BERLIN (Reuters) - Germany's government is still ready to negotiate with Airbus over payment of a long-disputed development loan worth more than 600 million euros, the economy ministry said on Friday, denying a newspaper report that talks with the planemaker had failed.
"The economy ministry remains willing to talk. We expect that a constructive solution is possible," the ministry said in a statement.
"Airbus has committed to strengthening the research and development capacities in Germany. The economy ministry is awaiting concrete proposals and their implementation."
Earlier, German daily Die Welt quoted from a paper, which Airbus had sent to those German federal states that are home to the planemaker's bases, that the drawn-out talks had "realistically speaking finally failed".
Germany and Airbus have been at loggerheads over the remaining 623 million euro part of a 1.1 billion euro loan. They have fought over the allocation of jobs for Airbus A350 jets and sources have said Airbus is unwilling to give guarantees over the share of work on the latest jet as long as Germany holds back the loan.
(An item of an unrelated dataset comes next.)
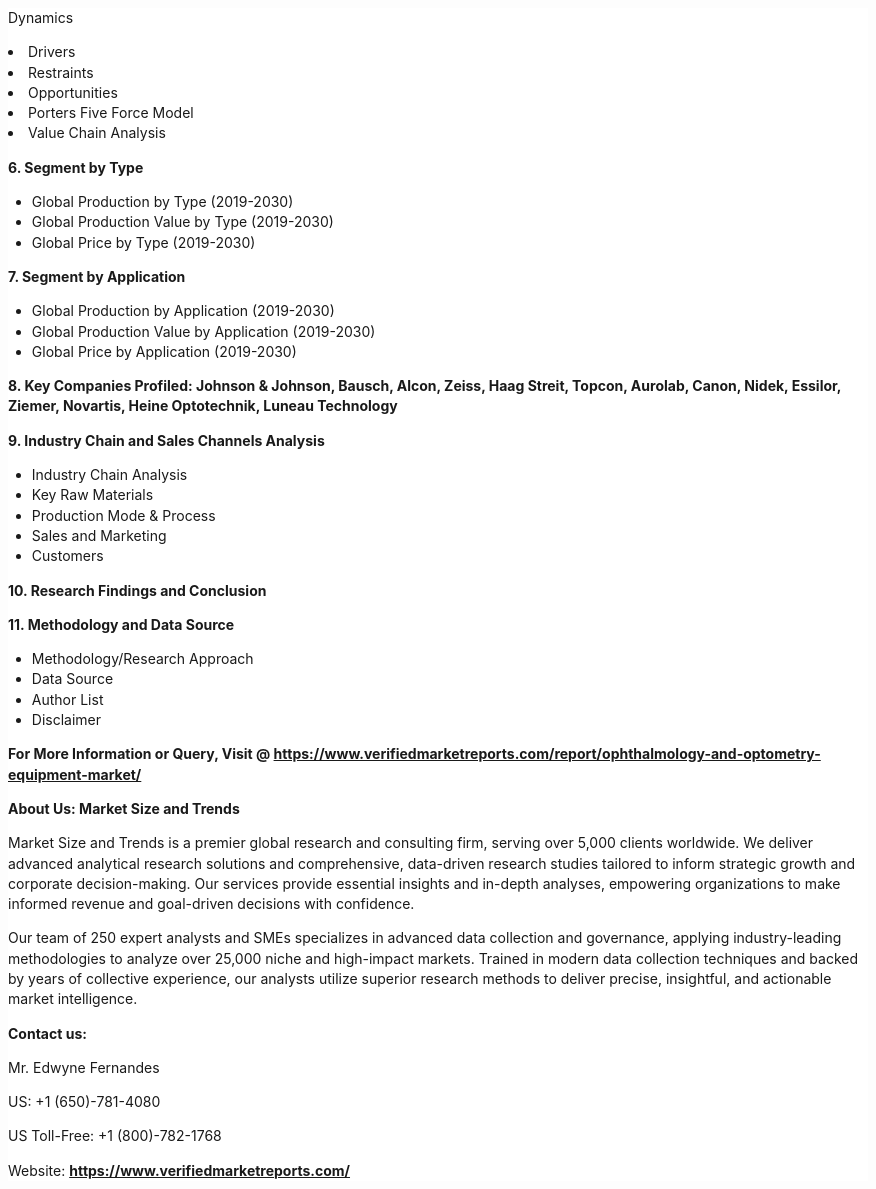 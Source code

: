 Dynamics</li><li>Drivers</li><li>Restraints</li><li>Opportunities</li><li>Porters Five Force Model</li><li>Value Chain Analysis&nbsp;</li></ul><p><strong>6. Segment by Type</strong></p><ul><li>Global Production by Type (2019-2030)</li><li>Global Production Value by Type (2019-2030)</li><li>Global Price by Type (2019-2030)</li></ul><p><strong>7. Segment by Application</strong></p><ul><li>Global Production by Application (2019-2030)</li><li>Global Production Value by Application (2019-2030)</li><li>Global Price by Application (2019-2030)</li></ul><p><strong>8. Key Companies Profiled: Johnson & Johnson, Bausch, Alcon, Zeiss, Haag Streit, Topcon, Aurolab, Canon, Nidek, Essilor, Ziemer, Novartis, Heine Optotechnik, Luneau Technology</strong></p><p><strong>9. Industry Chain and Sales Channels Analysis</strong></p><ul><li>Industry Chain Analysis</li><li>Key Raw Materials</li><li>Production Mode &amp; Process</li><li>Sales and Marketing</li><li>Customers</li></ul><p><strong>10. Research Findings and Conclusion</strong></p><p><strong>11. Methodology and Data Source</strong></p><ul><li>Methodology/Research Approach</li><li>Data Source</li><li>Author List</li><li>Disclaimer</li></ul></p><p><strong>For More Information or Query, Visit @ <a href="https://www.verifiedmarketreports.com/report/ophthalmology-and-optometry-equipment-market/">https://www.verifiedmarketreports.com/report/ophthalmology-and-optometry-equipment-market/</a></strong></p><p><strong>About Us: Market Size and Trends</strong></p><p>Market Size and Trends is a premier global research and consulting firm, serving over 5,000 clients worldwide. We deliver advanced analytical research solutions and comprehensive, data-driven research studies tailored to inform strategic growth and corporate decision-making. Our services provide essential insights and in-depth analyses, empowering organizations to make informed revenue and goal-driven decisions with confidence.</p><p>Our team of 250 expert analysts and SMEs specializes in advanced data collection and governance, applying industry-leading methodologies to analyze over 25,000 niche and high-impact markets. Trained in modern data collection techniques and backed by years of collective experience, our analysts utilize superior research methods to deliver precise, insightful, and actionable market intelligence.</p><p><strong>Contact us:</strong></p><p>Mr. Edwyne Fernandes</p><p>US: +1 (650)-781-4080</p><p>US Toll-Free: +1 (800)-782-1768</p><p>Website: <strong><a href="https://www.verifiedmarketreports.com/">https://www.verifiedmarketreports.com/</a></strong></p>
Berlin, for its part, wants guarantees about work on future Airbus projects and says Airbus has not stuck to its commitment.
Despite having a working share of 34 percent in Airbus' long-distance plane A350, Germany has only paid 15 percent of the European development loan, "practically forcing Airbus to correct its German working share downwards", the newspaper said.
Airbus (EAD.PA) declined comment.
A source close to the company said Chief Executive Tom Enders - who is also upset over Germany's obstruction of a planned merger last year with BAE Systems (BAES.L) - was considering reducing the share of A350s built in Germany.